JulianKemmerer / PipelineC

A C-like hardware description language (HDL) adding high level synthesis(HLS)-like automatic pipelining as a language construct/compiler feature.
https://github.com/JulianKemmerer/PipelineC/wiki
GNU General Public License v3.0
607 stars 50 forks source link

Make path delay runs arbitrarily parallelizable #74

Closed JulianKemmerer closed 1 month ago

JulianKemmerer commented 2 years ago

The first half of tool execution is getting path delays for modules.

This should be able to occur in any order / parallel.

Currently however, the tool traverses the module hierarchy up the tree synthesizing bigger and bigger modules as it goes.

This behaves very poorly if there are lots of modules near the top level of the design (ex. if top level has a few-sub wrapper levels, you are essentially sequentially synthesizing the same module over and over...)

Whos got time to wait around - not @suarezvictor :-p

suarezvictor commented 2 years ago

Considering that the aim of the tool is "faster development", it seems a bit important

JulianKemmerer commented 1 year ago

Also important to note that the second half of tool runtime, iterating on pipelines could also be parallelized...

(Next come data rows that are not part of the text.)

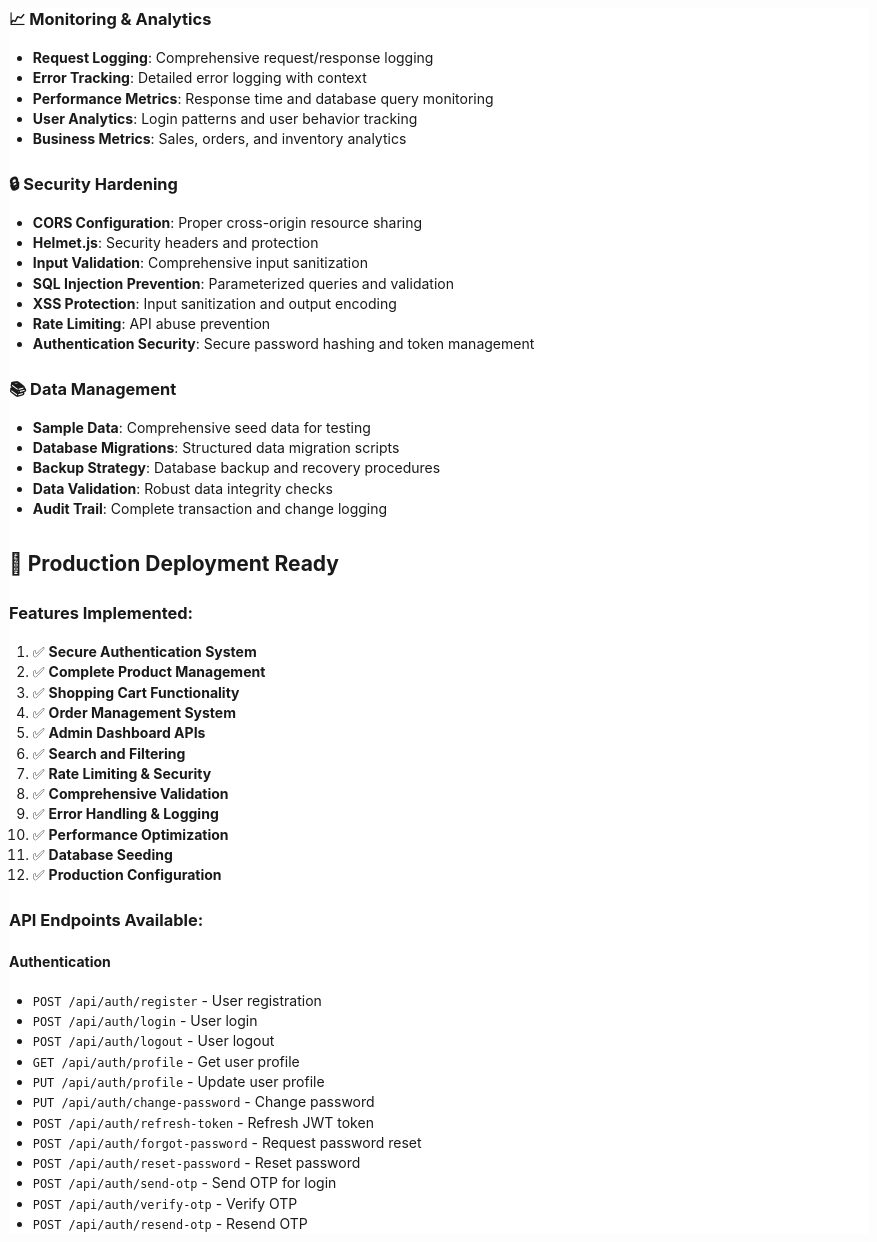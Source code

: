 ### 📈 Monitoring & Analytics

- **Request Logging**: Comprehensive request/response logging
- **Error Tracking**: Detailed error logging with context
- **Performance Metrics**: Response time and database query monitoring
- **User Analytics**: Login patterns and user behavior tracking
- **Business Metrics**: Sales, orders, and inventory analytics

### 🔒 Security Hardening

- **CORS Configuration**: Proper cross-origin resource sharing
- **Helmet.js**: Security headers and protection
- **Input Validation**: Comprehensive input sanitization
- **SQL Injection Prevention**: Parameterized queries and validation
- **XSS Protection**: Input sanitization and output encoding
- **Rate Limiting**: API abuse prevention
- **Authentication Security**: Secure password hashing and token management

### 📚 Data Management

- **Sample Data**: Comprehensive seed data for testing
- **Database Migrations**: Structured data migration scripts
- **Backup Strategy**: Database backup and recovery procedures
- **Data Validation**: Robust data integrity checks
- **Audit Trail**: Complete transaction and change logging

## 🚀 Production Deployment Ready

### Features Implemented:

1. ✅ **Secure Authentication System**
2. ✅ **Complete Product Management**
3. ✅ **Shopping Cart Functionality**
4. ✅ **Order Management System**
5. ✅ **Admin Dashboard APIs**
6. ✅ **Search and Filtering**
7. ✅ **Rate Limiting & Security**
8. ✅ **Comprehensive Validation**
9. ✅ **Error Handling & Logging**
10. ✅ **Performance Optimization**
11. ✅ **Database Seeding**
12. ✅ **Production Configuration**

### API Endpoints Available:

#### Authentication

- `POST /api/auth/register` - User registration
- `POST /api/auth/login` - User login
- `POST /api/auth/logout` - User logout
- `GET /api/auth/profile` - Get user profile
- `PUT /api/auth/profile` - Update user profile
- `PUT /api/auth/change-password` - Change password
- `POST /api/auth/refresh-token` - Refresh JWT token
- `POST /api/auth/forgot-password` - Request password reset
- `POST /api/auth/reset-password` - Reset password
- `POST /api/auth/send-otp` - Send OTP for login
- `POST /api/auth/verify-otp` - Verify OTP
- `POST /api/auth/resend-otp` - Resend OTP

^good next step after this easier issue is resolved

JulianKemmerer commented 1 month ago

Fix in https://github.com/JulianKemmerer/PipelineC/commit/ba7ffc2da4549ba7a8b750a73b05365ec64d2b6a

suarezvictor commented 1 month ago

Hi Julian, were you able to measure some gain factors with any specific example?

JulianKemmerer commented 1 month ago

If your computer has a bunch of cores you can set number of processes to use to higher https://github.com/JulianKemmerer/PipelineC/blob/master/config/num_processes.cfg and now that this issue has been fixed, you will see those threads actual used better (no longer waiting to do runs in a specific hierarchy order)

If your design has alot of not-pipelined logic then you will also see savings from that logic not being synthesized (since not pipelined). This was a big savings for me working on riscv cpu - only parts of it is pipelined, so instead of hundreds of modules to run synthesis for, it was reduces to the handful that will be pipelined (hour/s of runtime saved)

:+1: